_EXERCISE OBJECTIVE_.
Reproduce the entries beneath exactly, without their images.

━━ EXCERPTED RECORDS

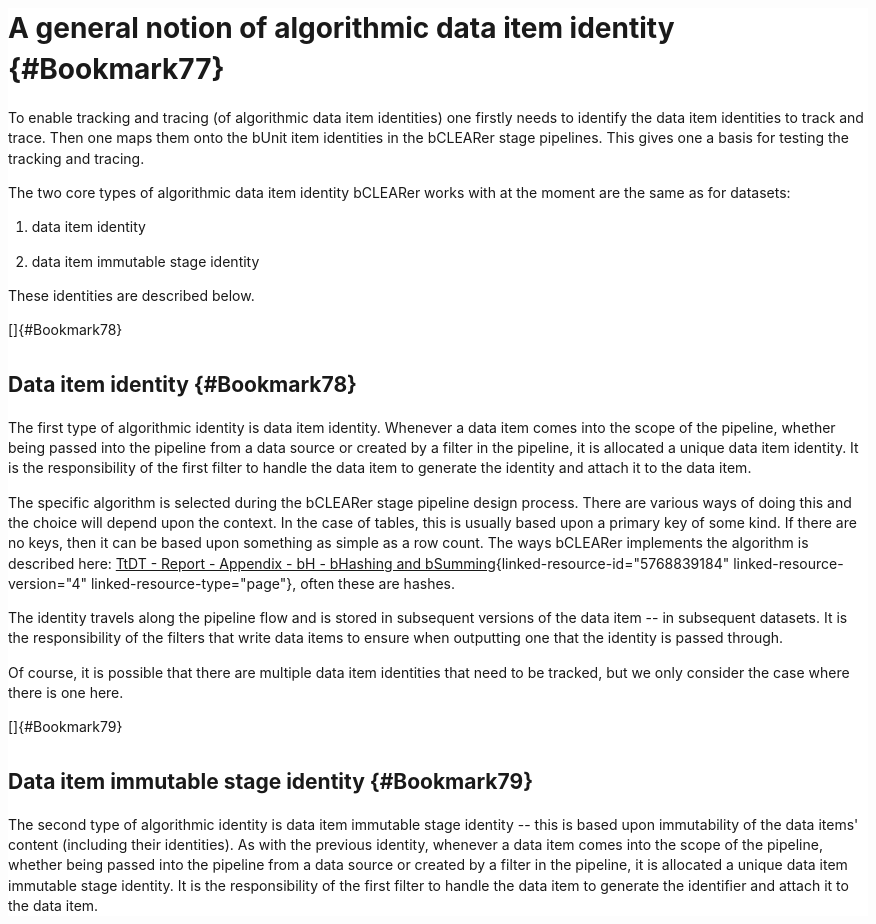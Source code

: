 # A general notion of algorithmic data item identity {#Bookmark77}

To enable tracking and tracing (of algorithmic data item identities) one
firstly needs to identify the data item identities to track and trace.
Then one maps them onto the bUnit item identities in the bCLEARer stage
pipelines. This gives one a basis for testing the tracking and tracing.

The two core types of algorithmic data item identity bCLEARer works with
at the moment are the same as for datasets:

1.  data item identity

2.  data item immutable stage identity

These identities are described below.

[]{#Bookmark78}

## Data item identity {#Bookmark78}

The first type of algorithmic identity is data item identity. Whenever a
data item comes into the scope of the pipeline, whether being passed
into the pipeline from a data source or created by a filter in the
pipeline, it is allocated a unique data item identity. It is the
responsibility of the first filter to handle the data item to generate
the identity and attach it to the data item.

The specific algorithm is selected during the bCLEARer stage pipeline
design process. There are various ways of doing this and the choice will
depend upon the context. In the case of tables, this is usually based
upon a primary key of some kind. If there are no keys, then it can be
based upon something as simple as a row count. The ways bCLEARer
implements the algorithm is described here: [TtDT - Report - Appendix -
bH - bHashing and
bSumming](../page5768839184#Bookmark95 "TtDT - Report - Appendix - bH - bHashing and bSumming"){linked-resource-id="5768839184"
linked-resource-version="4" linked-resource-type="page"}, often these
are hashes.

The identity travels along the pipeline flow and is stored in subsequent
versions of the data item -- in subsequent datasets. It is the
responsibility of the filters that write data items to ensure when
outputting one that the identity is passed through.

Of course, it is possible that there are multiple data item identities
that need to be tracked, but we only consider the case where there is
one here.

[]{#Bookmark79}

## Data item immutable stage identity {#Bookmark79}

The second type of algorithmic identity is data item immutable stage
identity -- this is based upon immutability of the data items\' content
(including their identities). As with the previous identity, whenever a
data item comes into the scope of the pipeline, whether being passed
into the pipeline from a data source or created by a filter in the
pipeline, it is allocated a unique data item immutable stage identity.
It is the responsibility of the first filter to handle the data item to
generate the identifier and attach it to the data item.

━━━━

_ANSWER_.
Source code

: # A general notion of algorithmic data item identity {#Bookmark77}

To enable tracking and tracing (of algorithmic data item identities) one
firstly needs to identify the data item identities to track and trace.
Then one maps them onto the bUnit item identities in the bCLEARer stage
pipelines. This gives one a basis for testing the tracking and tracing.

The two core types of algorithmic data item identity bCLEARer works with
at the moment are the same as for datasets:

1.  data item identity

2.  data item immutable stage identity

These identities are described below.

[]{#Bookmark78}

## Data item identity {#Bookmark78}

The first type of algorithmic identity is data item identity. Whenever a
data item comes into the scope of the pipeline, whether being passed
into the pipeline from a data source or created by a filter in the
pipeline, it is allocated a unique data item identity. It is the
responsibility of the first filter to handle the data item to generate
the identity and attach it to the data item.

The specific algorithm is selected during the bCLEARer stage pipeline
design process. There are various ways of doing this and the choice will
depend upon the context. In the case of tables, this is usually based
upon a primary key of some kind. If there are no keys, then it can be
based upon something as simple as a row count. The ways bCLEARer
implements the algorithm is described here: [TtDT - Report - Appendix -
bH - bHashing and
bSumming](../page5768839184#Bookmark95 "TtDT - Report - Appendix - bH - bHashing and bSumming"){linked-resource-id="5768839184"
linked-resource-version="4" linked-resource-type="page"}, often these
are hashes.

The identity travels along the pipeline flow and is stored in subsequent
versions of the data item -- in subsequent datasets. It is the
responsibility of the filters that write data items to ensure when
outputting one that the identity is passed through.

Of course, it is possible that there are multiple data item identities
that need to be tracked, but we only consider the case where there is
one here.

[]{#Bookmark79}

## Data item immutable stage identity {#Bookmark79}

The second type of algorithmic identity is data item immutable stage
identity -- this is based upon immutability of the data items\' content
(including their identities). As with the previous identity, whenever a
data item comes into the scope of the pipeline, whether being passed
into the pipeline from a data source or created by a filter in the
pipeline, it is allocated a unique data item immutable stage identity.
It is the responsibility of the first filter to handle the data item to
generate the identifier and attach it to the data item.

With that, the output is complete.